Figure 3. The membrane is spotted in a grid pattern with a known concentration of protein. The protein is then detected with a range of dilutions of the primary and secondary antibodies. An appropriate combination of antibody concentrations should give rise to a level of signal that is not at the lower end of the detection limits (top left) or so high that the signal burns out (bottom right). It can be beneficial to include no primary or no secondary antibody controls to identify the source of any background staining.
It is often beneficial to use a directly labeled primary antibody, since this bypasses the need for a secondary antibody incubation step.
The benefits of the direct approach are as follows:
- Nonspecific binding is avoided since secondary antibodies are not used
- Multiplexing is possible with antibodies from the same species
- Faster, since there is no secondary antibody incubation step and therefore fewer wash steps
- Data quality is improved through assay simplification.
Lightning-Link® from Expedeon is an innovative technology that enables direct labeling of antibodies with enzymes, fluorophores, biotin or streptavidin. Labeling antibodies with enzymes permits colorimetric or chemiluminescent detection to be performed, while fluorometric detection provides the option of multiplexing.

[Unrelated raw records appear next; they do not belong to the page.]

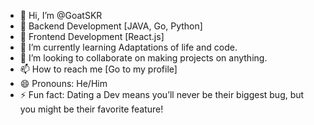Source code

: - 👋 Hi, I’m @GoatSKR
- 🍑 Backend Development [JAVA, Go, Python]
- 🎨 Frontend Development [React.js]
- 🌱 I’m currently learning Adaptations of life and code.
- 💞️ I’m looking to collaborate on making projects on anything.
- 📫 How to reach me [Go to my profile]
- 😄 Pronouns: He/Him
- ⚡ Fun fact: Dating a Dev means you’ll never be their biggest bug, but you might be their favorite feature! 

<!---
GoatSKR/GoatSKR is a ✨ special ✨ repository because its `README.md` (this file) appears on your GitHub profile.
You can click the Preview link to take a look at your changes.
--->
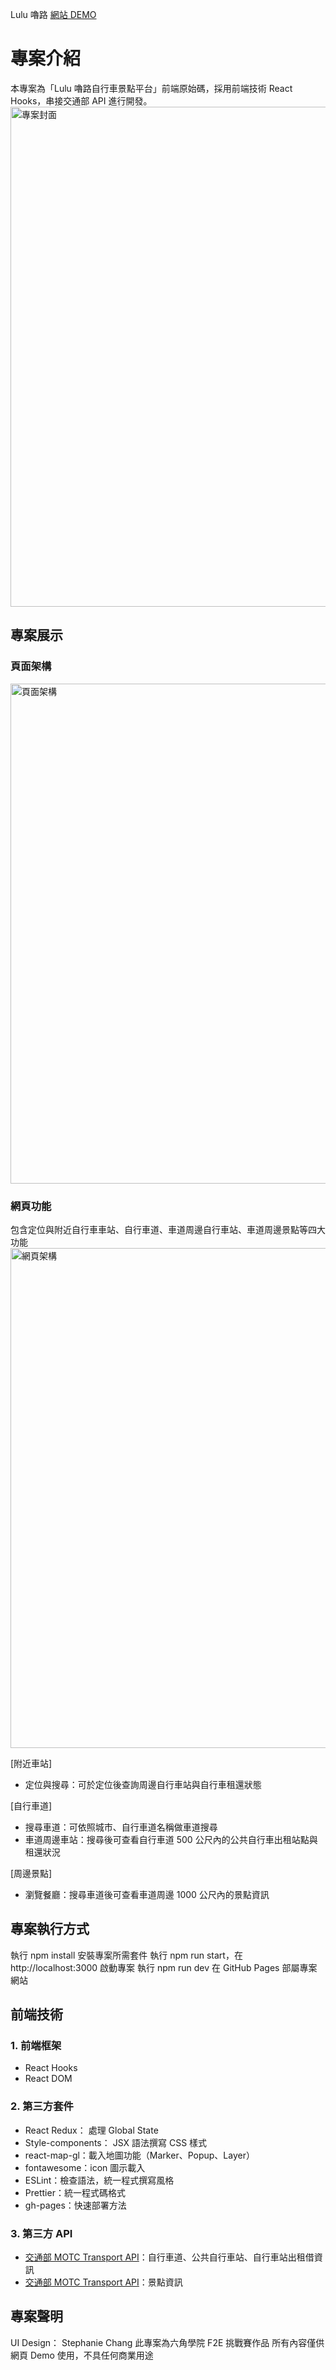 Lulu 嚕路 [網站 DEMO](https://hsuan.info/LuluBike/)

# 專案介紹
本專案為「Lulu 嚕路自行車景點平台」前端原始碼，採用前端技術 React Hooks，串接交通部 API 進行開發。
<img src="https://hsuanxcollection.files.wordpress.com/2022/02/cover-1-1-1.png" width = "800"  alt="專案封面" align=center />

## 專案展示
### 頁面架構
<img src="https://hsuanxcollection.files.wordpress.com/2022/02/lulu-e7b6b2e9a081-1.png" width = "800"  alt="頁面架構" align=center />

### 網頁功能
包含定位與附近自行車車站、自行車道、車道周邊自行車站、車道周邊景點等四大功能
 <img src="https://hsuanxcollection.files.wordpress.com/2022/02/e688aae59c96-2022-02-22-e4b88ae58d881.13.28-1.png" width = "800"  alt="網頁架構" align=center />

[附近車站]
* 定位與搜尋：可於定位後查詢周邊自行車站與自行車租還狀態

[自行車道]
* 搜尋車道：可依照城市、自行車道名稱做車道搜尋
* 車道周邊車站：搜尋後可查看自行車道 500 公尺內的公共自行車出租站點與租還狀況

[周邊景點]
* 瀏覽餐廳：搜尋車道後可查看車道周邊 1000 公尺內的景點資訊


## 專案執行方式
執行 npm install 安裝專案所需套件
執行 npm run start，在 http://localhost:3000 啟動專案
執行 npm run dev
在 GitHub Pages 部屬專案網站

## 前端技術

### 1. 前端框架
* React Hooks
* React DOM

### 2. 第三方套件
* React Redux： 處理 Global State
* Style-components： JSX 語法撰寫 CSS 樣式
* react-map-gl：載入地圖功能（Marker、Popup、Layer）
* fontawesome：icon 圖示載入
* ESLint：檢查語法，統一程式撰寫風格
* Prettier：統一程式碼格式
* gh-pages：快速部署方法

### 3. 第三方 API
* [交通部 MOTC Transport API](https://ptx.transportdata.tw/MOTC/?urls.primaryName=%E8%87%AA%E8%A1%8C%E8%BB%8AV2#/)：自行車道、公共自行車站、自行車站出租借資訊
* [交通部 MOTC Transport API](https://ptx.transportdata.tw/MOTC/?urls.primaryName=%E8%A7%80%E5%85%89V2)：景點資訊

## 專案聲明
UI Design： Stephanie Chang 
此專案為六角學院 F2E 挑戰賽作品
所有內容僅供 網頁 Demo 使用，不具任何商業用途
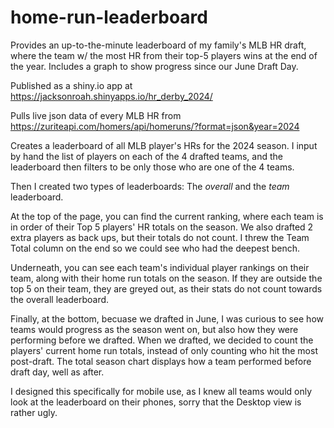 # home-run-leaderboard
Provides an up-to-the-minute leaderboard of my family's MLB HR draft, where the team w/ the most HR from their top-5 players wins at the end of the year. Includes a graph to show progress since our June Draft Day.

Published as a shiny.io app at https://jacksonroah.shinyapps.io/hr_derby_2024/

Pulls live json data of every MLB HR from https://zuriteapi.com/homers/api/homeruns/?format=json&year=2024

Creates a leaderboard of all MLB player's HRs for the 2024 season. I input by hand the list of players on each of the 4 drafted teams, and the leaderboard then filters to be only those who are one of the 4 teams. 

Then I created two types of leaderboards: The *overall* and the *team* leaderboard. 

At the top of the page, you can find the current ranking, where each team is in order of their Top 5 players' HR totals on the season. We also drafted 2 extra players as back ups, but their totals do not count. I threw the Team Total column on the end so we could see who had the deepest bench. 

Underneath, you can see each team's individual player rankings on their team, along with their home run totals on the season. If they are outside the top 5 on their team, they are greyed out, as their stats do not count towards the overall leaderboard.

Finally, at the bottom, becuase we drafted in June, I was curious to see how teams would progress as the season went on, but also how they were performing before we drafted. When we drafted, we decided to count the players' current home run totals, instead of only counting who hit the most post-draft. The total season chart displays how a team performed before draft day, well as after.

I designed this specifically for mobile use, as I knew all teams would only look at the leaderboard on their phones, sorry that the Desktop view is rather ugly.  

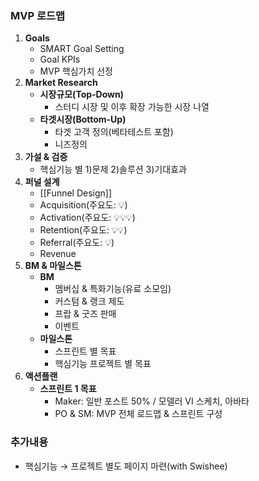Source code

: ### MVP 로드맵 
1. **Goals**
	- SMART Goal Setting
	- Goal KPIs
	- MVP 핵심가치 선정
2. **Market Research**
	- **시장규모(Top-Down)**
		- 스터디 시장 및 이후 확장 가능한 시장 나열
	- **타겟시장(Bottom-Up)**
		- 타겟 고객 정의(베타테스트 포함)
		- 니즈정의 
3. **가설 & 검증**
	- 핵심기능 별 1)문제 2)솔루션 3)기대효과
4. **퍼널 설계**
	- [[Funnel Design]]
	- Acquisition(주요도: 💡)
	- Activation(주요도: 💡💡💡)
	- Retention(주요도: 💡💡)
	- Referral(주요도: 💡)
	- Revenue
5. **BM & 마일스톤**
	- **BM**
		- 멤버십 & 특화기능(유료 소모임)
		- 커스텀 & 랭크 제도
		- 프랍 & 굿즈 판매
		- 이벤트
	- **마일스톤**
		- 스프린트 별 목표
		- 핵심기능 프로젝트 별 목표
6. **액션플랜**
	- **스프린트 1 목표**
		- Maker: 일반 포스트 50% / 모델러 VI 스케치, 아바타
		- PO & SM: MVP 전체 로드맵 & 스프린트 구성

### 추가내용 
- 핵심기능 → 프로젝트 별도 페이지 마련(with Swishee)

The Benefits of Lightning-Link® Include:
- It is quick and easy to use
- It requires only 30 seconds hands-on time
- There are no separation steps involved so you recover 100% of your antibody or protein
- You can label from as little as 10ug to a gram or more!
As an alternative to using enzymes or fluorophores for detection, antibodies can instead be directly conjugated to gold nanoparticles. Binding of the gold-conjugated antibody to its immobilized protein target gives rise to a red color on the membrane, and this signal can be boosted through silver enhancement if necessary. InnovaCoat® GOLD enables direct labeling of antibodies with gold nanoparticles that have a proprietary surface coating. The benefits of InnovaCoat® GOLD include:
- Antibodies can be covalently linked to gold nanoparticles in just 15 minutes
- Metal–antibody interactions are prevented
- No pH titrations are required
- Different surface chemistries are available.
A directly conjugated primary antibody can easily be used for the three applications discussed here. Identification of an appropriate antibody concentration is simplified since the secondary antibody no longer needs to be taken in to account.